§ Task brief
In your copy, leave out the pictures and repeat every record exactly.

○ ○ ○ ○ ○

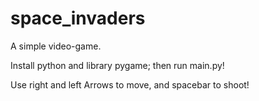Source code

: # space_invaders
A simple video-game.

Install python and library pygame; then run main.py!

Use right and left Arrows to move, and spacebar to shoot!
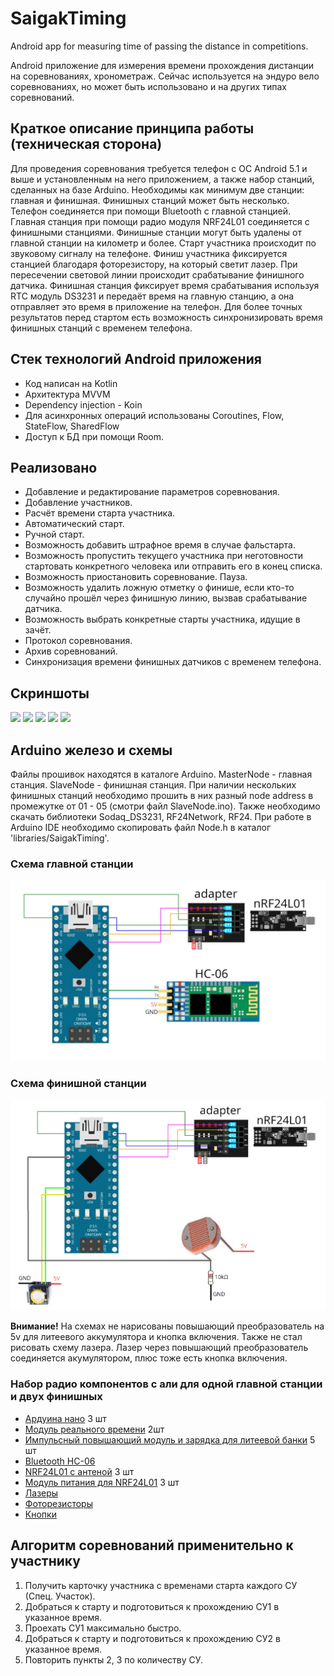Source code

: # SaigakTiming
Android app for measuring time of passing the distance in competitions.

Android приложение для измерения времени прохождения дистанции на соревнованиях, хронометраж.
Сейчас используется на эндуро вело соревнованиях, но может быть использовано и на других типах соревнований.


## Краткое описание принципа работы (техническая сторона)
Для проведения соревнования требуется телефон с ОС Android 5.1 и выше и установленным на него приложением, а также набор станций, сделанных на базе Arduino. Необходимы как минимум две станции: главная и финишная. Финишных станций может быть несколько.
Телефон соединяется при помощи Bluetooth с главной станцией. Главная станция при помощи радио модуля NRF24L01 соединяется с финишными станциями. Финишные станции могут быть удалены от главной станции на километр и более. Старт участника происходит по звуковому сигналу на телефоне. Финиш участника фиксируется станцией благодаря фоторезистору, на который светит лазер. При пересечении световой линии происходит срабатывание финишного датчика. Финишная станция фиксирует время срабатывания используя RTC модуль DS3231 и передаёт время на главную станцию, а она отправляет это время в приложение на телефон. Для более точных результатов перед стартом есть возможность синхронизировать время финишных станций с временем телефона.

    
## Стек технологий Android приложения

* Код написан на Kotlin
* Архитектура MVVM
* Dependency injection - Koin
* Для асинхронных операций использованы Coroutines, Flow, StateFlow, SharedFlow
* Доступ к БД при помощи Room.


## Реализовано

* Добавление и редактирование параметров соревнования.
* Добавление участников.
* Расчёт времени старта участника.
* Автоматический старт.
* Ручной старт.
* Возможность добавить штрафное время в случае фальстарта.
* Возможность пропустить текущего участника при неготовности стартовать конкретного человека или отправить его в конец списка.
* Возможность приостановить соревнование. Пауза.
* Возможность удалить ложную отметку о финише, если кто-то случайно прошёл через финишную линию, вызвав срабатывание датчика.
* Возможность выбрать конкретные старты участника, идущие в зачёт.
* Протокол соревнования.
* Архив соревнований.
* Синхронизация времени финишных датчиков с временем телефона.


## Скриншоты
<img src="screenshots/screenshot1" width="270"> <img src="screenshots/screenshot2" width="270">
<img src="screenshots/screenshot3" width="270"> <img src="screenshots/screenshot4" width="270">
<img src="screenshots/screenshot5" width="270">


## Arduino железо и схемы

Файлы прошивок находятся в каталоге Arduino. MasterNode - главная станция. SlaveNode - финишная станция. При наличии нескольких финишных станций необходимо прошить в них разный node address в промежутке от 01 - 05 (смотри файл SlaveNode.ino). Также необходимо скачать библиотеки Sodaq_DS3231, RF24Network, RF24.  При работе в Arduino IDE необходимо скопировать файл Node.h в каталог 'libraries/SaigakTiming'. 

### Схема главной станции
![Главня](Arduino/schemes/master.png)

### Схема финишной станции
![Финишная](Arduino/schemes/slave.png)

**Внимание!**
На схемах не нарисованы повышающий преобразователь на 5v для литеевого аккумулятора и кнопка включения. Также не стал рисовать схему лазера. Лазер через повышающий преобразователь соединяется акумулятором, плюс тоже есть кнопка включения.

### Набор радио компонентов с али для одной главной станции и двух финишных

* [Ардуина нано](https://aliexpress.ru/item/32341832857.html) 3 шт 
* [Модуль реального времени](https://aliexpress.ru/item/1005001557552298.html) 2шт
* [Импульсный повышающий модуль и зарядка для литеевой банки](https://aliexpress.ru/item/32923419688.html) 5 шт
* [Bluetooth HC-06](https://aliexpress.ru/item/4000587203886.html)
* [NRF24L01 с антеной](https://aliexpress.ru/item/32517849393.html) 3 шт
* [Модуль питания для NRF24L01](https://aliexpress.ru/item/4000587243566.html) 3 шт
* [Лазеры](https://aliexpress.ru/item/32843915409.html)
* [Фоторезисторы](https://aliexpress.ru/item/32623615207.html)
* [Кнопки](https://aliexpress.ru/item/4000169106856.html)


## Алгоритм соревнований применительно к участнику
1. Получить карточку участника с временами старта каждого СУ (Спец. Участок).
2. Добраться к старту и подготовиться к прохождению СУ1 в указанное время.
3. Проехать СУ1 максимально быстро.
4. Добраться к старту и подготовиться к прохождению СУ2 в указанное время.
5. Повторить пункты 2, 3 по количеству СУ.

○ ○ ○ ○ ○

§ Written solution
Source code

: # space_invaders
A simple video-game.

Install python and library pygame; then run main.py!

Use right and left Arrows to move, and spacebar to shoot!
Source code

: # SaigakTiming
Android app for measuring time of passing the distance in competitions.

Android приложение для измерения времени прохождения дистанции на соревнованиях, хронометраж.
Сейчас используется на эндуро вело соревнованиях, но может быть использовано и на других типах соревнований.


## Краткое описание принципа работы (техническая сторона)
Для проведения соревнования требуется телефон с ОС Android 5.1 и выше и установленным на него приложением, а также набор станций, сделанных на базе Arduino. Необходимы как минимум две станции: главная и финишная. Финишных станций может быть несколько.
Телефон соединяется при помощи Bluetooth с главной станцией. Главная станция при помощи радио модуля NRF24L01 соединяется с финишными станциями. Финишные станции могут быть удалены от главной станции на километр и более. Старт участника происходит по звуковому сигналу на телефоне. Финиш участника фиксируется станцией благодаря фоторезистору, на который светит лазер. При пересечении световой линии происходит срабатывание финишного датчика. Финишная станция фиксирует время срабатывания используя RTC модуль DS3231 и передаёт время на главную станцию, а она отправляет это время в приложение на телефон. Для более точных результатов перед стартом есть возможность синхронизировать время финишных станций с временем телефона.

    
## Стек технологий Android приложения

* Код написан на Kotlin
* Архитектура MVVM
* Dependency injection - Koin
* Для асинхронных операций использованы Coroutines, Flow, StateFlow, SharedFlow
* Доступ к БД при помощи Room.


## Реализовано

* Добавление и редактирование параметров соревнования.
* Добавление участников.
* Расчёт времени старта участника.
* Автоматический старт.
* Ручной старт.
* Возможность добавить штрафное время в случае фальстарта.
* Возможность пропустить текущего участника при неготовности стартовать конкретного человека или отправить его в конец списка.
* Возможность приостановить соревнование. Пауза.
* Возможность удалить ложную отметку о финише, если кто-то случайно прошёл через финишную линию, вызвав срабатывание датчика.
* Возможность выбрать конкретные старты участника, идущие в зачёт.
* Протокол соревнования.
* Архив соревнований.
* Синхронизация времени финишных датчиков с временем телефона.


## Скриншоты
<img src="screenshots/screenshot1" width="270"> <img src="screenshots/screenshot2" width="270">
<img src="screenshots/screenshot3" width="270"> <img src="screenshots/screenshot4" width="270">
<img src="screenshots/screenshot5" width="270">


## Arduino железо и схемы

Файлы прошивок находятся в каталоге Arduino. MasterNode - главная станция. SlaveNode - финишная станция. При наличии нескольких финишных станций необходимо прошить в них разный node address в промежутке от 01 - 05 (смотри файл SlaveNode.ino). Также необходимо скачать библиотеки Sodaq_DS3231, RF24Network, RF24.  При работе в Arduino IDE необходимо скопировать файл Node.h в каталог 'libraries/SaigakTiming'. 

### Схема главной станции
![Главня](Arduino/schemes/master.png)

### Схема финишной станции
![Финишная](Arduino/schemes/slave.png)

**Внимание!**
На схемах не нарисованы повышающий преобразователь на 5v для литеевого аккумулятора и кнопка включения. Также не стал рисовать схему лазера. Лазер через повышающий преобразователь соединяется акумулятором, плюс тоже есть кнопка включения.

### Набор радио компонентов с али для одной главной станции и двух финишных

* [Ардуина нано](https://aliexpress.ru/item/32341832857.html) 3 шт 
* [Модуль реального времени](https://aliexpress.ru/item/1005001557552298.html) 2шт
* [Импульсный повышающий модуль и зарядка для литеевой банки](https://aliexpress.ru/item/32923419688.html) 5 шт
* [Bluetooth HC-06](https://aliexpress.ru/item/4000587203886.html)
* [NRF24L01 с антеной](https://aliexpress.ru/item/32517849393.html) 3 шт
* [Модуль питания для NRF24L01](https://aliexpress.ru/item/4000587243566.html) 3 шт
* [Лазеры](https://aliexpress.ru/item/32843915409.html)
* [Фоторезисторы](https://aliexpress.ru/item/32623615207.html)
* [Кнопки](https://aliexpress.ru/item/4000169106856.html)


## Алгоритм соревнований применительно к участнику
1. Получить карточку участника с временами старта каждого СУ (Спец. Участок).
2. Добраться к старту и подготовиться к прохождению СУ1 в указанное время.
3. Проехать СУ1 максимально быстро.
4. Добраться к старту и подготовиться к прохождению СУ2 в указанное время.
5. Повторить пункты 2, 3 по количеству СУ.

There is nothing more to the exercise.